On the basis of GAO's analysis of a representative sample of 131 alien sex offenders under U.S. Immigration and Customs Enforcement (ICE) supervision, GAO estimates that as of September 2012, 72 percent of alien sex offenders were registered, 22 percent were not required to register, and 5 percent did not register but should have. According to officials, offenders were not required to register for various reasons, such as the offense not requiring registration in some states. Of the 6 offenders in GAO's sample that should have registered, officials from ICE's Enforcement and Removal Operations (ICE-ERO) field offices informed 4 of their registration requirements. However, officials at some of these field offices identified several reasons why they did not ensure that these offenders actually registered. For example, the offender may have moved and no longer resided in the area of responsibility for that particular field office. ICE had not informed the remaining 2 offenders of their registration requirements.

Alien sex offenders are not consistently informed of potential registration requirements, and relevant jurisdiction officials--that is, state, territorial, and tribal sex offender registry and law enforcement officials--are not consistently notified when an offender is removed from the country or released. The Sex Offender Registration and Notification Act of 2006 (SORNA) and other federal laws identify when sex offenders and relevant jurisdiction officials should be notified. However, the agencies that have these notification responsibilities are limited in their ability to provide information to and about alien sex offenders, in part because they do not know when ICE-ERO will release or remove these offenders. ICE-ERO has a procedure in place to inform alien sex offenders who are being removed about potential registration requirements, but not alien sex offenders who are being released into the community under supervision, primarily because ICE-ERO is uncertain whether it has a responsibility to do so. ICE-ERO also does not consistently notify relevant jurisdiction officials when an alien sex offender is removed or released under supervision, for similar reasons. However, officials from the Department of Justice's Sex Offender Sentencing, Monitoring, Apprehending, Registering, and Tracking (SMART) Office said that state correctional facilities, in the interest of public safety, have notification processes in place, even though sometimes not required to do so. ICE-ERO is reviewing options for informing alien sex offenders under supervision about their potential registration requirements and notifying jurisdictions when alien sex offenders are released under supervision, but has not established a deadline for completing its review, which is inconsistent with project management standards. Without a deadline, it will be difficult to hold ICE-ERO accountable for providing these notifications. Further, ICE-ERO does not plan to notify relevant jurisdictions when an alien sex offender is removed. Providing such notification could help jurisdictions ensure public safety and avoid unnecessarily spending resources trying to locate the offender.

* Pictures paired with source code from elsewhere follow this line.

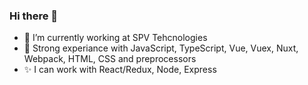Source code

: ### Hi there 👋

- 🔭 I’m currently working at SPV Tehcnologies
- 🦄 Strong experiance with JavaScript, TypeScript, Vue, Vuex, Nuxt, Webpack, HTML, CSS and preprocessors
- ✨ I can work with React/Redux, Node, Express
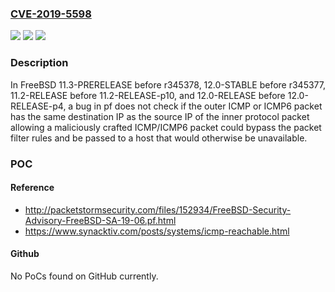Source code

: ### [CVE-2019-5598](https://cve.mitre.org/cgi-bin/cvename.cgi?name=CVE-2019-5598)
![](https://img.shields.io/static/v1?label=Product&message=FreeBSD&color=blue)
![](https://img.shields.io/static/v1?label=Version&message=n%2Fa&color=blue)
![](https://img.shields.io/static/v1?label=Vulnerability&message=Improper%20Check%20for%20Unusual%20or%20Exceptional%20Conditions&color=brighgreen)

### Description

In FreeBSD 11.3-PRERELEASE before r345378, 12.0-STABLE before r345377, 11.2-RELEASE before 11.2-RELEASE-p10, and 12.0-RELEASE before 12.0-RELEASE-p4, a bug in pf does not check if the outer ICMP or ICMP6 packet has the same destination IP as the source IP of the inner protocol packet allowing a maliciously crafted ICMP/ICMP6 packet could bypass the packet filter rules and be passed to a host that would otherwise be unavailable.

### POC

#### Reference
- http://packetstormsecurity.com/files/152934/FreeBSD-Security-Advisory-FreeBSD-SA-19-06.pf.html
- https://www.synacktiv.com/posts/systems/icmp-reachable.html

#### Github
No PoCs found on GitHub currently.

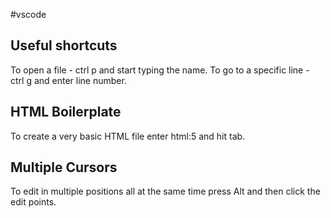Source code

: #vscode
## Useful shortcuts
To open a file - ctrl p and start typing the name.
To go to a specific line - ctrl g and enter line number. 

## HTML Boilerplate
To create a very basic HTML file enter html:5 and hit tab.

## Multiple Cursors
To edit in multiple positions all at the same time press Alt and then click the edit points.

This is a public version of a sensitive security report GAO issued in August 2013, which also included information about steps ICE has taken to determine its responsibility for informing alien sex offenders of their notification requirements.

Why GAO Did This Study

ICE-ERO uses orders of supervision to release from custody criminal aliens--including sex offenders--who have been ordered to be removed from the United States, but cannot be removed for various reasons or detained indefinitely under U.S. Supreme Court precedent. In July 2006, SORNA was enacted, which established minimum standards for sex offender registration and notification. Congressional requesters asked GAO to assess registration of alien sex offenders. This report addresses the extent to which alien sex offenders (1) under ICE-ERO order of supervision are registered and (2) who are removed or released under ICE-ERO order of supervision are informed of registration requirements and relevant jurisdiction officials are notified about these offenders. GAO analyzed a representative sample of 131 of 1,309 alien sex offenders who were under orders of supervision as of September 2012. GAO also interviewed officials from ICE-ERO, the SMART Office, and other relevant federal, state registry and local law enforcement agencies.

What GAO Recommends

GAO recommends, among other things, that ICE-ERO (1) set a deadline for its review of options for providing notifications to and about alien sex offenders under supervision and (2) in consultation with SMART and others, consider options for notifying jurisdictions about removed offenders. ICE agreed with the recommendations.

For more information, contact Eileen R. Larence at (202) 512-8777 or larencee@gao.gov.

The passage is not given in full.